● **EXERCISE DESCRIPTION**
In the copy, keep every word of the data below and none of its pictures.

+--

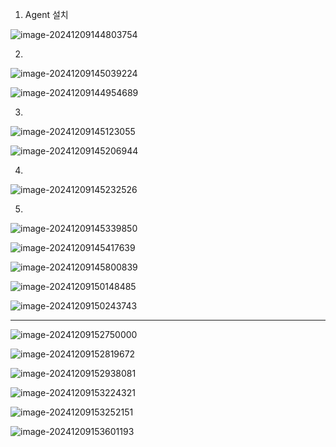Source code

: 1. Agent 설치 

![image-20241209144803754](images/image-20241209144803754.png)



2. 

![image-20241209145039224](images/image-20241209145039224.png)



![image-20241209144954689](images/image-20241209144954689.png)





3.

![image-20241209145123055](images/image-20241209145123055.png)



![image-20241209145206944](images/image-20241209145206944.png)







4.

![image-20241209145232526](images/image-20241209145232526.png)







5. 

![image-20241209145339850](images/image-20241209145339850.png)





![image-20241209145417639](images/image-20241209145417639.png)



![image-20241209145800839](images/image-20241209145800839.png)





![image-20241209150148485](images/image-20241209150148485.png)



![image-20241209150243743](images/image-20241209150243743.png)











----



![image-20241209152750000](images/image-20241209152750000.png)



![image-20241209152819672](images/image-20241209152819672.png)



![image-20241209152938081](images/image-20241209152938081.png)



![image-20241209153224321](images/image-20241209153224321.png)



![image-20241209153252151](images/image-20241209153252151.png)



![image-20241209153601193](images/image-20241209153601193.png)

+--

● **EXERCISE OUTPUT**
Source code

: 1. Agent 설치 

![image-20241209144803754](images/image-20241209144803754.png)



2. 

![image-20241209145039224](images/image-20241209145039224.png)



![image-20241209144954689](images/image-20241209144954689.png)





3.

![image-20241209145123055](images/image-20241209145123055.png)



![image-20241209145206944](images/image-20241209145206944.png)







4.

![image-20241209145232526](images/image-20241209145232526.png)







5. 

![image-20241209145339850](images/image-20241209145339850.png)





![image-20241209145417639](images/image-20241209145417639.png)



![image-20241209145800839](images/image-20241209145800839.png)





![image-20241209150148485](images/image-20241209150148485.png)



![image-20241209150243743](images/image-20241209150243743.png)











----



![image-20241209152750000](images/image-20241209152750000.png)



![image-20241209152819672](images/image-20241209152819672.png)



![image-20241209152938081](images/image-20241209152938081.png)



![image-20241209153224321](images/image-20241209153224321.png)



![image-20241209153252151](images/image-20241209153252151.png)



![image-20241209153601193](images/image-20241209153601193.png)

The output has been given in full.